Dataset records
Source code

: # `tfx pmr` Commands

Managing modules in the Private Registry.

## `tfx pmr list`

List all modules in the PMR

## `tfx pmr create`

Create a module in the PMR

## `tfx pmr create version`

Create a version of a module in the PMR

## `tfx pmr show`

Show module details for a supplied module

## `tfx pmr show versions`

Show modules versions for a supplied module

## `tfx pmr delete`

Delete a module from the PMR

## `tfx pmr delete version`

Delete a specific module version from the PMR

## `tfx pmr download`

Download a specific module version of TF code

TASK DESCRIPTION »
Every record above is to be copied out exactly.

ANSWER TO THE EXERCISE »
Source code

: # `tfx pmr` Commands

Managing modules in the Private Registry.

## `tfx pmr list`

List all modules in the PMR

## `tfx pmr create`

Create a module in the PMR

## `tfx pmr create version`

Create a version of a module in the PMR

## `tfx pmr show`

Show module details for a supplied module

## `tfx pmr show versions`

Show modules versions for a supplied module

## `tfx pmr delete`

Delete a module from the PMR

## `tfx pmr delete version`

Delete a specific module version from the PMR

## `tfx pmr download`

Download a specific module version of TF code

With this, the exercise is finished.